Saved entries:
■ ■ ■ ■

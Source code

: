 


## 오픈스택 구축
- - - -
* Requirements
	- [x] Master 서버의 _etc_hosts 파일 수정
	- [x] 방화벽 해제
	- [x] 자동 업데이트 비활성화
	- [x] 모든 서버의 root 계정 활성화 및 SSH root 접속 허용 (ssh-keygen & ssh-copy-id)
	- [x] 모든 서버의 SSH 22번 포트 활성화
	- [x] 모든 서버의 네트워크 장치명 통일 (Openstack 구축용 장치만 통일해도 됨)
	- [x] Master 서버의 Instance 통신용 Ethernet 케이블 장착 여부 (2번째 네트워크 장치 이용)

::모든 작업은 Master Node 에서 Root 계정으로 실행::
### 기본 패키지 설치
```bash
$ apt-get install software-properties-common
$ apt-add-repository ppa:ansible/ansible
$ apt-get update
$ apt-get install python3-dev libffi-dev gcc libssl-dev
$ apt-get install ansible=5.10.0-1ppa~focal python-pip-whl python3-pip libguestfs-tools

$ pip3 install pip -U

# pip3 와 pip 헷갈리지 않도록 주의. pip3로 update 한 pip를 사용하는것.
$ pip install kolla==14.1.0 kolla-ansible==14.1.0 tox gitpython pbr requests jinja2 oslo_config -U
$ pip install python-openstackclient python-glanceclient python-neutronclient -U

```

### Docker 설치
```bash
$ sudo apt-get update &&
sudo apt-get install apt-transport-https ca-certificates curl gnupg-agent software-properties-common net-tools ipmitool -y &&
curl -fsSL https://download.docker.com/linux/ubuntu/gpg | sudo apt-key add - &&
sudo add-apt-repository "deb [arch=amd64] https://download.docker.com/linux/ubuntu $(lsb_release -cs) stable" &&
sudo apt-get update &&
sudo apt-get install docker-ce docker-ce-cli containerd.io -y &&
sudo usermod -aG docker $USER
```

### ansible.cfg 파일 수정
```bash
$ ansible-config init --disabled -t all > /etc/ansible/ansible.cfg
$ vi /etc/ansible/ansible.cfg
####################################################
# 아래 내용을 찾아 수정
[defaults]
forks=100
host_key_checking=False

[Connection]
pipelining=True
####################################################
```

■ ■ ■ ■

- [Task] Nothing but lines that contain "repository" should appear in the answer. Copy each from the records.

- [Written response]
$ apt-add-repository ppa:ansible/ansible
sudo add-apt-repository "deb [arch=amd64] https://download.docker.com/linux/ubuntu $(lsb_release -cs) stable" &&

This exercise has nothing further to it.